Darko Mladic ha invitato coloro che stimavano il generale serbo-bosniaco a partecipare al funerale, ma ha chiesto “di rispettare il momento e che il lutto si svolga con dignità”. La polizia stima che decine di migliaia di cittadini parteciperanno al funerale di Mladic. È prevista anche la presenza dei vertici politici della Republika Srpska e di membri del governo serbo. Aleksandar Vučić ha dichiarato che non potrà partecipare a causa di “impegni di Stato”. L’assistenza fornita dal governo serbo, con la messa a disposizione di un aereo per il trasporto della salma di Mladic, l’organizzazione da parte del Ministero della Difesa di una cerimonia commemorativa presso il circolo ufficiali, e le dichiarazioni che glorificano il criminale di guerra Ratko Mladic stanno suscitando forti reazioni all’estero.

La presidenza irlandese dell’UE ha condannato la posizione della leadership politica serba, mentre la commissaria per l’allargamento, Marta Kos, ha annullato il suo viaggio a Belgrado previsto per la prossima settimana.

“La glorificazione (di Mladic) che segue la sua morte è incompatibile con i valori su cui si fonda il percorso verso l’UE. Questo percorso richiede di fare i conti con il passato, di una vera riconciliazione e di rispetto per le vittime dei crimini di guerra”, afferma Marta Kos in un post su Platform X.

Aleksandar Vučić ha definito “stupida” la dichiarazione del Commissario, affermando di aver semplicemente fatto il suo dovere “affinché il funerale potesse svolgersi in modo dignitoso”.

Mladic è morto il 27 agosto nell’ospedale penitenziario del tribunale dell’Aia, dove era in cura.

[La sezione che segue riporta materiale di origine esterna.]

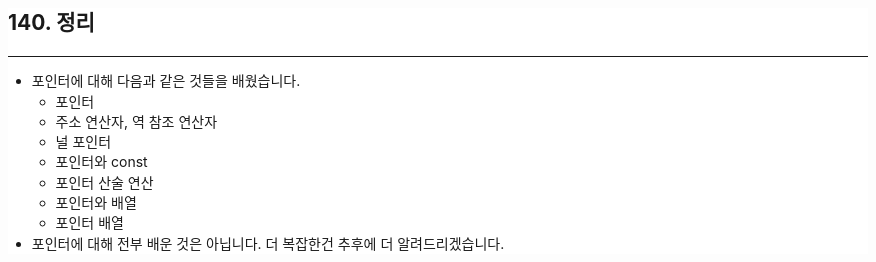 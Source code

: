 

## 140. 정리

---

- 포인터에 대해 다음과 같은 것들을 배웠습니다.
  - 포인터
  - 주소 연산자, 역 참조 연산자
  - 널 포인터
  - 포인터와 const
  - 포인터 산술 연산
  - 포인터와 배열
  - 포인터 배열
- 포인터에 대해 전부 배운 것은 아닙니다. 더 복잡한건 추후에 더 알려드리겠습니다.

L’8 giugno 2021, il Tribunale penale internazionale per l’ex Jugoslavia (ICTY) ha condannato Mladic all’ergastolo.

È stato riconosciuto colpevole di genocidio perpetrato contro circa 8.000 musulmani bosniaci a Srebrenica, area sotto protezione delle Nazioni Unite, nell’estate del 1995, all’inizio dell’offensiva dell’esercito serbo-bosniaco.

È stato inoltre condannato per persecuzione e sfollamento forzato di bosgnacchi e croati in tutta la Bosnia ed Erzegovina, per aver terrorizzato i civili durante l’assedio di Sarajevo e per aver tenuto in ostaggio i caschi blu delle Nazioni Unite durante i bombardamenti della NATO nel 1995.